Havel havalim says the Preacher of the Kohelet; Vanitas vanitatum et omnia vanitas translates Saint Jerome; spreco di sprechi il tutto è spreco (Utterly meaningless! Everything is meaningless) dares Erri de Luca.
Havel havalim, la più grande vanitas, il più grave degli sprechi, (Havel havalim, the greatest vanitas, the gravest meaninglessness) is the title of the solo exhibition with which Fabrizio Cotognini offers his reflection on the fleeting condition of human existence around universal themes such as beauty, death, politics, faith, violence, scientific progress, the illusion of immortality, death. And the tablets that are always different from what they seem to be, and the objects and instruments manipulated in their functions, and the elements of nature that perhaps are real, perhaps are fake, and the book, the long book, the book that envelops and that speaks about suffering, all this is vanitas, meaninglessness, Memento Mori, hodie mihi cras tibi.

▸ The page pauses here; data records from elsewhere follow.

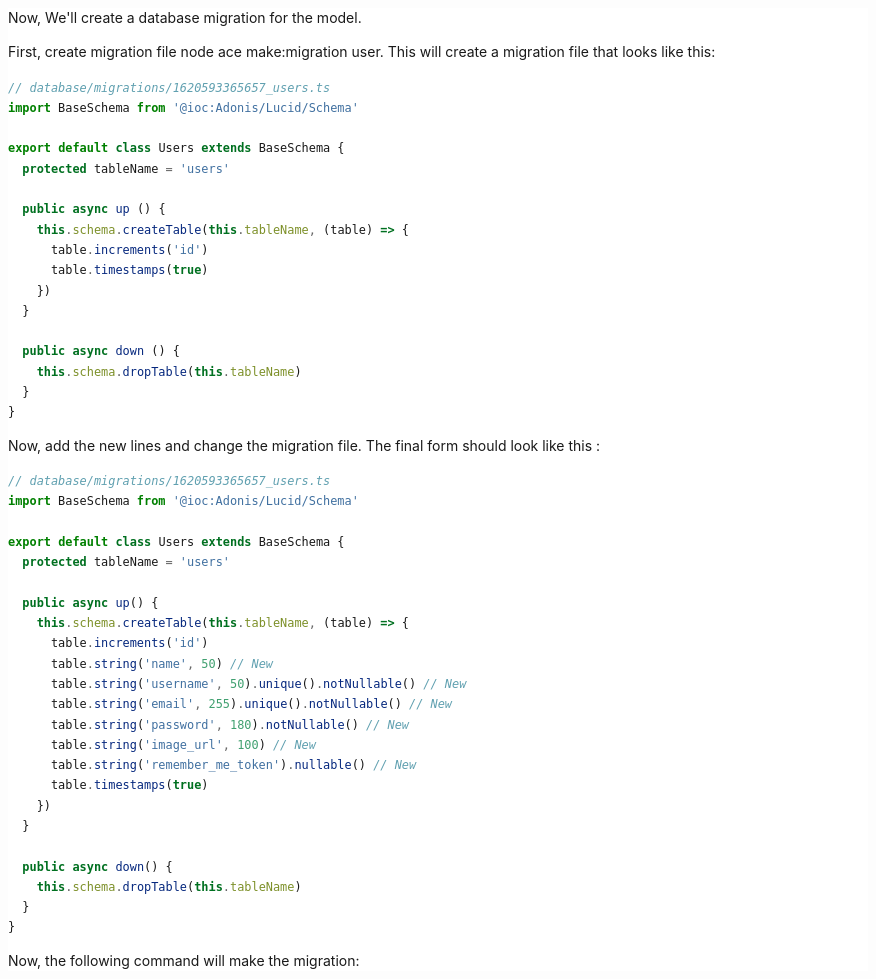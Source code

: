 Now, We'll create a database migration for the model.

First, create migration file node ace make:migration user. This will create a migration file that looks like this:

```typescript
// database/migrations/1620593365657_users.ts
import BaseSchema from '@ioc:Adonis/Lucid/Schema'

export default class Users extends BaseSchema {
  protected tableName = 'users'

  public async up () {
    this.schema.createTable(this.tableName, (table) => {
      table.increments('id')
      table.timestamps(true)
    })
  }

  public async down () {
    this.schema.dropTable(this.tableName)
  }
}
```

Now, add the new lines and change the migration file. The final form should look like this :

```typescript
// database/migrations/1620593365657_users.ts
import BaseSchema from '@ioc:Adonis/Lucid/Schema'

export default class Users extends BaseSchema {
  protected tableName = 'users'

  public async up() {
    this.schema.createTable(this.tableName, (table) => {
      table.increments('id')
      table.string('name', 50) // New
      table.string('username', 50).unique().notNullable() // New
      table.string('email', 255).unique().notNullable() // New
      table.string('password', 180).notNullable() // New
      table.string('image_url', 100) // New
      table.string('remember_me_token').nullable() // New
      table.timestamps(true)
    })
  }

  public async down() {
    this.schema.dropTable(this.tableName)
  }
}
```

Now, the following command will make the migration:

The triumph of death in a consumer society and the macabre dance by the mass media have a technological and ancient flavor. Nihil sub sole novum, says, too, the Preacher of the Qohèlet, there is nothing else so ancient under the sun… he who reads my words is inventing them, recites Borges. Here is the profound sense of Cotognini’s exhibition, the pivot around which his artistic research has been rotating for some time: quotes. The artist proposes a journey in the territories of the visual culture of our times, conjugates the archaic and the current inside a sole visual perimeter, induces the individual inside in a scenario of fascinating intrigues, Cinetism, anamorphoses, geometric projections that re-invent some of the cornerstones of the history of art. He treats universal themes rewritten in contemporary times, following them along their evolutionary path. And so – between memory and exploration – comes the game of quotes that looks to the works by the greats (from Caravaggio to Pierodella Francesca, to Mantegna), and to popular culture (prints, engravings and advertising). So comes recourse to natural symbols that often render the dynamics of man’s life visible: flowers, plants, animals, insects accompany fragments, picture cut-outs belonging to the history of art which, removed from their formal context, act as path for the elaboration of a new imagination, of a new work. Like the words of Borges that are invented by the person reading them, so the images of Cotognini let themselves be composed by the person viewing them in an itinerary that the artist, pure synetheste, describes by seeing the sounds, hearing the colors, suggesting forms and movements.